もしも百景 〔第9回〕

東大寺の大仏を建てたのは、目に見えぬウイルスだった

起点: 天然痘の大流行(735年) ・ 結末: 白河上皇の院政開始(1086年) ・ 消滅 13
東大寺の大仏を建てたのは、目に見えぬウイルスだった の挿絵(マカミ)

奈良の大仏。高さ約15メートル、銅と金で鋳られた盧舎那仏。修学旅行で誰もが一度は見上げる、あの巨大な仏である。聖武天皇の篤い仏心が生んだ、天平文化の到達点——そう習う。だが「なぜ聖武はそこまでしたのか」を突き詰めると、信仰の奥に一つの恐怖が横たわっている。

735年に列島を襲った、天然痘の大流行である。

大陸交流の経路から入り込んだ疫病は、免疫のない貴族層を次々に倒した。当時政権を握っていた藤原武智麻呂ら四兄弟までもが、わずかな間にそろって病死する。中枢の顔ぶれが一夜にして入れ替わるほどの打撃だった。有力者が病でばたばたと倒れる惨状を前に、聖武天皇は仏教の鎮護国家思想にすがり、国力を挙げて大仏を造らせた(752年開眼)。人の力ではどうにもならぬ疫病を、仏の力で鎮めようとしたのだ。

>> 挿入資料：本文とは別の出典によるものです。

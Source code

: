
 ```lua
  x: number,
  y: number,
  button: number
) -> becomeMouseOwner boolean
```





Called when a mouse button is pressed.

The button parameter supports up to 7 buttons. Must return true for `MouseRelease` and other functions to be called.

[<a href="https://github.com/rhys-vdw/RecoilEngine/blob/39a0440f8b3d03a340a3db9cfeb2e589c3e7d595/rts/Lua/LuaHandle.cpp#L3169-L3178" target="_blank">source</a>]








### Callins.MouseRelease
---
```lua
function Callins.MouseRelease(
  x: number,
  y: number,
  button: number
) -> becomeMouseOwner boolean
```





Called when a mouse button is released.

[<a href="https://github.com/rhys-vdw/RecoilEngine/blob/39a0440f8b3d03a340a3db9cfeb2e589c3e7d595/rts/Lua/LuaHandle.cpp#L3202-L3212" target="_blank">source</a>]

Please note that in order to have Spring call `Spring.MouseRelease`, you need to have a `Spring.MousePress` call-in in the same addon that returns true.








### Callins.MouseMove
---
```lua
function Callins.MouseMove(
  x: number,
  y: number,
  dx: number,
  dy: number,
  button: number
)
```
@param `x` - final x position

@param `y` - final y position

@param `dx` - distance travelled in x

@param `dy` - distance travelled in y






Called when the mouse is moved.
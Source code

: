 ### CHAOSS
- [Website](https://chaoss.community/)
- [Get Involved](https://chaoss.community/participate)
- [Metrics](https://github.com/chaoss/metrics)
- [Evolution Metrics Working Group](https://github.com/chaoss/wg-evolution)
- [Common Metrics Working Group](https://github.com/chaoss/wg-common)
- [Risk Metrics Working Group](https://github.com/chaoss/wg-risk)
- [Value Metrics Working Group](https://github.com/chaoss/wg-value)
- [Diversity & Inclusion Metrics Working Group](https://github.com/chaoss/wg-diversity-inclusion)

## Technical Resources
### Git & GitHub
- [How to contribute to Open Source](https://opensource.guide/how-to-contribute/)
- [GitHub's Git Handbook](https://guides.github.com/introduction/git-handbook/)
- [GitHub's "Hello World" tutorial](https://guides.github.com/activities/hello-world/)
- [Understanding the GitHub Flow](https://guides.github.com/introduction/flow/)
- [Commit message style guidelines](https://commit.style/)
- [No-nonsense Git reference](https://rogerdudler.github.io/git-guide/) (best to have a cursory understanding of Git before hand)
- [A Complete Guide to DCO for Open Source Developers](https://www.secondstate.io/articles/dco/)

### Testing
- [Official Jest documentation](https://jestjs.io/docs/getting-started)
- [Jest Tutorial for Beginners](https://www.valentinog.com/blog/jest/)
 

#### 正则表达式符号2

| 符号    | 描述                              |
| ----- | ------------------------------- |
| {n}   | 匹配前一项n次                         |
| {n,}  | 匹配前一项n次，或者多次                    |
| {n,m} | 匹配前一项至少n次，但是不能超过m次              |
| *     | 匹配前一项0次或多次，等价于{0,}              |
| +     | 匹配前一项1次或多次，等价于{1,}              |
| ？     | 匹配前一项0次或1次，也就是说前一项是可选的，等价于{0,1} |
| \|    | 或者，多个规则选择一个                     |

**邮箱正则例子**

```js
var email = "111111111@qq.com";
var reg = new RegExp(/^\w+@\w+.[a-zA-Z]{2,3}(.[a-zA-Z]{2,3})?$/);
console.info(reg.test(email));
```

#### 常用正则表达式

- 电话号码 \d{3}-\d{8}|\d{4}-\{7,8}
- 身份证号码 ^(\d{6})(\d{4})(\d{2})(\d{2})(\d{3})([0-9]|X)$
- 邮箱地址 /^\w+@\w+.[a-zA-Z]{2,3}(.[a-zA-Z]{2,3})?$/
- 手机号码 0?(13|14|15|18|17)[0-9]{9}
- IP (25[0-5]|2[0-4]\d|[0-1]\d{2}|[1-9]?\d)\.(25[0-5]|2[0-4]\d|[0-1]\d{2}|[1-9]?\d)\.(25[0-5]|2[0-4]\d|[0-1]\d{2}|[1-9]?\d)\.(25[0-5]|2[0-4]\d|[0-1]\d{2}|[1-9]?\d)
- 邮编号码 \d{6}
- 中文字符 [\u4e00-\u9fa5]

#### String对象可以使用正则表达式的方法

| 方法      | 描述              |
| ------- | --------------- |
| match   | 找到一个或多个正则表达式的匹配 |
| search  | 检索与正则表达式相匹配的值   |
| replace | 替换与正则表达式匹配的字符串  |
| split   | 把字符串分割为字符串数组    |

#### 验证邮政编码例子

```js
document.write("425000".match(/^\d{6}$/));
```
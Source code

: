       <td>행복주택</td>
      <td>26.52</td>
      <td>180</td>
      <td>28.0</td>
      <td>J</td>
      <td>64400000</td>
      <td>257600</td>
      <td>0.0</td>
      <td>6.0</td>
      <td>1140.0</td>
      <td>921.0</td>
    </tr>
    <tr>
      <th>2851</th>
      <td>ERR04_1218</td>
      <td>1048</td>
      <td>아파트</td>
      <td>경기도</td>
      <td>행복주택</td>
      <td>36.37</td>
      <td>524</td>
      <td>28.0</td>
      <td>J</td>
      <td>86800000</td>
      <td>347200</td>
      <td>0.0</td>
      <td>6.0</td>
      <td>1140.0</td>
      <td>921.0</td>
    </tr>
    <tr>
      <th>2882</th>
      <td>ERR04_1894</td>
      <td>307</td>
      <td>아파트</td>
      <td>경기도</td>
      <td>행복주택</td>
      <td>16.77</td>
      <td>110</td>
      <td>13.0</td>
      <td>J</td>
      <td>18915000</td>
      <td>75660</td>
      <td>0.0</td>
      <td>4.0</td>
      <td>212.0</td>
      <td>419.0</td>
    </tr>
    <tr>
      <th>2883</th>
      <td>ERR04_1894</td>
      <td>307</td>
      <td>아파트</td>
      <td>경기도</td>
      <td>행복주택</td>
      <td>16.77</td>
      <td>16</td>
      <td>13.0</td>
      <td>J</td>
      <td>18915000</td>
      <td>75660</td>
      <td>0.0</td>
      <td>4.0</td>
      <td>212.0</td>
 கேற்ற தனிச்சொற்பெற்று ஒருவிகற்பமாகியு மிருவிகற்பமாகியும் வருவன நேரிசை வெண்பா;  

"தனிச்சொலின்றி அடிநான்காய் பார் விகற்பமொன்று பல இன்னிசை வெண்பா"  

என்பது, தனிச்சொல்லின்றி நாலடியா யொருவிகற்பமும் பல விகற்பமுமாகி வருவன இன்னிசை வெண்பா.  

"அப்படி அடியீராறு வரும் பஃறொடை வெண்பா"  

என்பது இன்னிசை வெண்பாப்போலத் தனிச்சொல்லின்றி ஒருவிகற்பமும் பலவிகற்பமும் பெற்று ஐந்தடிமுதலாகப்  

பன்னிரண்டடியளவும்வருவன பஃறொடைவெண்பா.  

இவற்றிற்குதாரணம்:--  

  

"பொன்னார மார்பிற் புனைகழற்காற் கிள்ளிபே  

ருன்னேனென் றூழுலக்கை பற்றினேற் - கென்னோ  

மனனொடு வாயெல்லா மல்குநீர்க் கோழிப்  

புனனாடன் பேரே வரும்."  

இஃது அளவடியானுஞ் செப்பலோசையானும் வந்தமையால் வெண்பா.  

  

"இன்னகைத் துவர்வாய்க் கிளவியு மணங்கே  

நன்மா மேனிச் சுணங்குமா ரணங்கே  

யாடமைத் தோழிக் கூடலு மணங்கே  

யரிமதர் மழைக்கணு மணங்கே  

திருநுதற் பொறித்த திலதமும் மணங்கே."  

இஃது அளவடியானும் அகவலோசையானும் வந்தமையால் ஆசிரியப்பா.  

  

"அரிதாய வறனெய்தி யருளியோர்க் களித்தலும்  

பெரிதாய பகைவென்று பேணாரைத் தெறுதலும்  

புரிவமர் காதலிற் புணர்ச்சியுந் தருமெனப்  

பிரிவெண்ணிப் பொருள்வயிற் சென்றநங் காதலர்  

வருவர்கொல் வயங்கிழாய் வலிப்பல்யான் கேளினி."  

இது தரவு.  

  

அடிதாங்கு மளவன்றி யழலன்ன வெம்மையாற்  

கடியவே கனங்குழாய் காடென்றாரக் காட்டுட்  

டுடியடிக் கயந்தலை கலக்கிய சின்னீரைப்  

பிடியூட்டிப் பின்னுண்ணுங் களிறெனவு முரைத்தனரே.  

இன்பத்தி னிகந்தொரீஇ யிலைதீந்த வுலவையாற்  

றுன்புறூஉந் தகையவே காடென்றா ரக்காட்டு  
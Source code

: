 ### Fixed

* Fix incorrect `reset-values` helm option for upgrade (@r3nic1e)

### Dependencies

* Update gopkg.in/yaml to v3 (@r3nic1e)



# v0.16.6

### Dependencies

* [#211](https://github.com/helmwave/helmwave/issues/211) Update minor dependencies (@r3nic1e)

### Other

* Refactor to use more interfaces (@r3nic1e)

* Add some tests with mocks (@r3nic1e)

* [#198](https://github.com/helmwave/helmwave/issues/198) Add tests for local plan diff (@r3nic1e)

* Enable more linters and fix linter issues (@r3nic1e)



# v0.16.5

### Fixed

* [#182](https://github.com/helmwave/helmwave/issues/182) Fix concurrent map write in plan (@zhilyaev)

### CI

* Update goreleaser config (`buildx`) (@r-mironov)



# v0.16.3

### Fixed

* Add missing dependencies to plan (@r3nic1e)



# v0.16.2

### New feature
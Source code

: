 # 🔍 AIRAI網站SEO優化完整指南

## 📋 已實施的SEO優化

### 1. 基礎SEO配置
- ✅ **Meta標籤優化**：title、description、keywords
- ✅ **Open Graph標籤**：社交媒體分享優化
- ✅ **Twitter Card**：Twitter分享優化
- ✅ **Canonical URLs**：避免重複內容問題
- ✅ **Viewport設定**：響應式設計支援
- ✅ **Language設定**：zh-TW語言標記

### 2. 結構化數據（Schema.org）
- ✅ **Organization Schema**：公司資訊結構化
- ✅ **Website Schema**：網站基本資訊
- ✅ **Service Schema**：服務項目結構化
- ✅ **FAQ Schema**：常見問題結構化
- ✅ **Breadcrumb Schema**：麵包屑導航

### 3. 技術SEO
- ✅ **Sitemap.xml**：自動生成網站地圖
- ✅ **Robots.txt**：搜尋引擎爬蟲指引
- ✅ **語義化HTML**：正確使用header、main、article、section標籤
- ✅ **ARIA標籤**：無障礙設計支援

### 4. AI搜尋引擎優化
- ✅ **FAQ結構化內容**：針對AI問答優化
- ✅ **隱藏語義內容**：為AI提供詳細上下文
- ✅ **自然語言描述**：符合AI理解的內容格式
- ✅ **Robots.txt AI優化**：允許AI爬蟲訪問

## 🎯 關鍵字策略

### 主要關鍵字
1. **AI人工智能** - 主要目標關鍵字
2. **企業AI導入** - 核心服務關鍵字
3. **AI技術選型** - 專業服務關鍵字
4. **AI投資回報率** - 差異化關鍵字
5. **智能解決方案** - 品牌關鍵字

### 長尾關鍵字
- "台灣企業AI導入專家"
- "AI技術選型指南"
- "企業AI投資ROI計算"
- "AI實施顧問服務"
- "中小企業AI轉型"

ここから連鎖が始まる。大仏という国家事業で仏教教団が政治の中枢に食い込み→道鏡が皇位に手を伸ばし(769)→懲りた桓武が長岡京・平安京へ遷都し→薬子の変で蔵人所が生まれ→藤原北家が応天門の変で他氏を排し→道長の摂関全盛→そして院政へ。 八手、三百五十一年。一つの疫病が、平安時代の政治の骨格をまるごと組み上げてしまう。

データで裏を取ろう。因果絵巻から「天然痘の大流行」を抜くと、消える出来事は13件。国分寺建立の詔も、大仏の開眼も、道鏡事件も、菅原道真の左遷も、道長の栄華も、院政も——まとめて消える。揺らぐ出来事は787件にのぼる。

もしあの年、船が疫病を運んでこなかったら。藤原四兄弟は生き延びて政権を握り続け、聖武が大仏に国運を賭けることもなく、道鏡の台頭も遷都もなく、八世紀の政治は文字どおり別の顔ぶれで動いていただろう。奈良の大仏は、そもそも存在しなかったかもしれない。

歴史の主役は、時に肉眼では見えない。聖武天皇も、藤原氏も、道鏡も、教科書はこぞって人間の名を並べる。だが彼らを舞台に押し上げ、あるいは退場させ、平安という時代の骨格そのものを組み上げたのは、名前すら持たぬ一種の病原体だった——その皮肉を、盧舎那仏は千三百年ものあいだ、静かに見下ろし続けている。